How to complete this task> Lines from the material below that hold the string "like" are what is needed; copy each of them.

Material supplied>
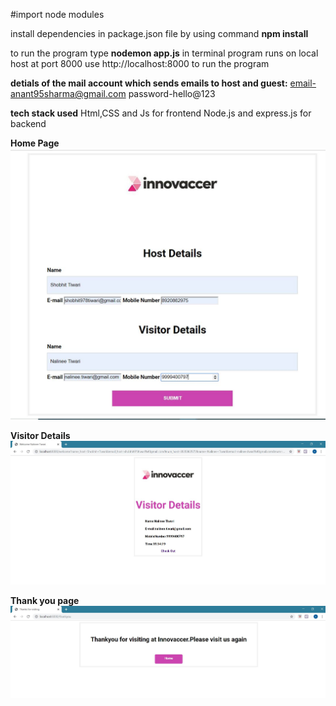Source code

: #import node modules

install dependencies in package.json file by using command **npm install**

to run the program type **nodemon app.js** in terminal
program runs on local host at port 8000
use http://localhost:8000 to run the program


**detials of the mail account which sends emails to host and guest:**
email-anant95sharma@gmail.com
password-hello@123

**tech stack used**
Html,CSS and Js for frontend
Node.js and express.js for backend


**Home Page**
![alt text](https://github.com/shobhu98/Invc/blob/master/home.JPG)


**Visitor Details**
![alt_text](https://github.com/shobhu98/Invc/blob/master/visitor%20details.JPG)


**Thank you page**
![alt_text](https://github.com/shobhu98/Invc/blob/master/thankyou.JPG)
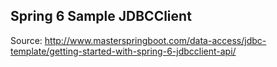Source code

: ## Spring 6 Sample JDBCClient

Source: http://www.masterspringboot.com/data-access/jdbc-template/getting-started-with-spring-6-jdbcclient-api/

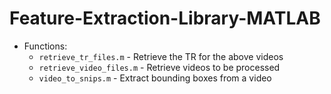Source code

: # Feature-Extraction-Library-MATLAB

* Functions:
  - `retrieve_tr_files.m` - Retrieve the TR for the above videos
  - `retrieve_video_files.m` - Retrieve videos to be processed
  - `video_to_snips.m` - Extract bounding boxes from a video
...
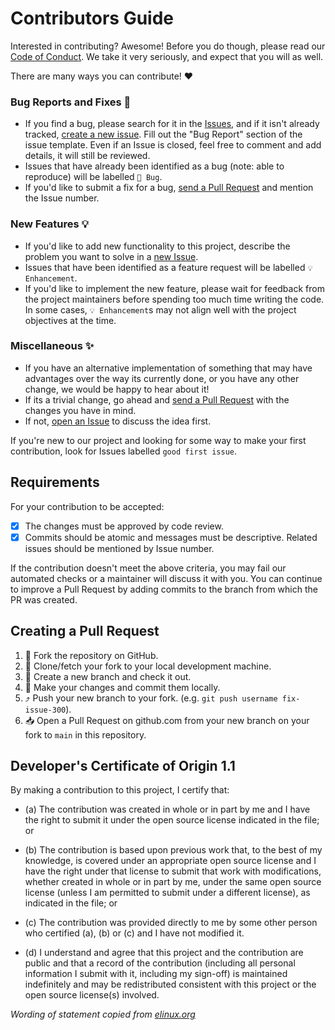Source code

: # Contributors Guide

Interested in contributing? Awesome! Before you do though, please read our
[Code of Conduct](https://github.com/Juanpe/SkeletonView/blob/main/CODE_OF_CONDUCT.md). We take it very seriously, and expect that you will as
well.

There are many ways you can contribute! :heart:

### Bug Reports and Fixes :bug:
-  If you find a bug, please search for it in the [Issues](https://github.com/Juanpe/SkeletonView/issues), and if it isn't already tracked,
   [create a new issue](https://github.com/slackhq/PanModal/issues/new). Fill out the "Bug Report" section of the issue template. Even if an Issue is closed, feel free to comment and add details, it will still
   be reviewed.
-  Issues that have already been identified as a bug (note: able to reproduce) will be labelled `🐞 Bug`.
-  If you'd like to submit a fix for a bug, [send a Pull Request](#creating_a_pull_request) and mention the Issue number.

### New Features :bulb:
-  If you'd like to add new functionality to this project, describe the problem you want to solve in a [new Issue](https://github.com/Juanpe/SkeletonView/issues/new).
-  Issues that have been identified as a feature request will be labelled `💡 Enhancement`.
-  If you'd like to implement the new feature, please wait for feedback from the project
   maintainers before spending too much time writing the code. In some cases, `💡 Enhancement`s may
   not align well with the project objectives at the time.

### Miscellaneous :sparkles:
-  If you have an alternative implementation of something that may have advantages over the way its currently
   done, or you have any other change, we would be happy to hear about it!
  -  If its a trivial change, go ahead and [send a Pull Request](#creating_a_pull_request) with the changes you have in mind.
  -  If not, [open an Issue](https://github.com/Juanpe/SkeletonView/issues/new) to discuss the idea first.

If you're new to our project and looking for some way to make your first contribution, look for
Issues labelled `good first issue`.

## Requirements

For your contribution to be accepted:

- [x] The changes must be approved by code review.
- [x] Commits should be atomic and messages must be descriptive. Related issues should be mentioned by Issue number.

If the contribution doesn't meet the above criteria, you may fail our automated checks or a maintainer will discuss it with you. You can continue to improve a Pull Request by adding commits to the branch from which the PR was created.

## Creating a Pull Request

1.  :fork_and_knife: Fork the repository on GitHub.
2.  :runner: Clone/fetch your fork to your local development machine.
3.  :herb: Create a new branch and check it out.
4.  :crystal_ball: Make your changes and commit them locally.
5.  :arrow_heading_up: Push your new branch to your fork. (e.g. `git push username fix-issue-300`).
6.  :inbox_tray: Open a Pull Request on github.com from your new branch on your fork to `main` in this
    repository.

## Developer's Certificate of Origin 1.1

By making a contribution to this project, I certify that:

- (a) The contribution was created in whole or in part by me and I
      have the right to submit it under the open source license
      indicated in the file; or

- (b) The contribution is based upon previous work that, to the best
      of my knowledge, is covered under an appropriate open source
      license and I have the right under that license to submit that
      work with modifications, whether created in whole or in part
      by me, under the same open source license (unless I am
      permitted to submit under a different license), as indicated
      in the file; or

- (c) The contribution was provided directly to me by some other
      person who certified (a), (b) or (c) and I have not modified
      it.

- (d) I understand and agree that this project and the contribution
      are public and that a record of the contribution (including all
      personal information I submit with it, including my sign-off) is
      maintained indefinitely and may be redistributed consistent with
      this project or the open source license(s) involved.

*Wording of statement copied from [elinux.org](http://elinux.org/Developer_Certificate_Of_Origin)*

Solved problem>
-  If you'd like to submit a fix for a bug, [send a Pull Request](#creating_a_pull_request) and mention the Issue number.
-  If you'd like to add new functionality to this project, describe the problem you want to solve in a [new Issue](https://github.com/Juanpe/SkeletonView/issues/new).
-  If you'd like to implement the new feature, please wait for feedback from the project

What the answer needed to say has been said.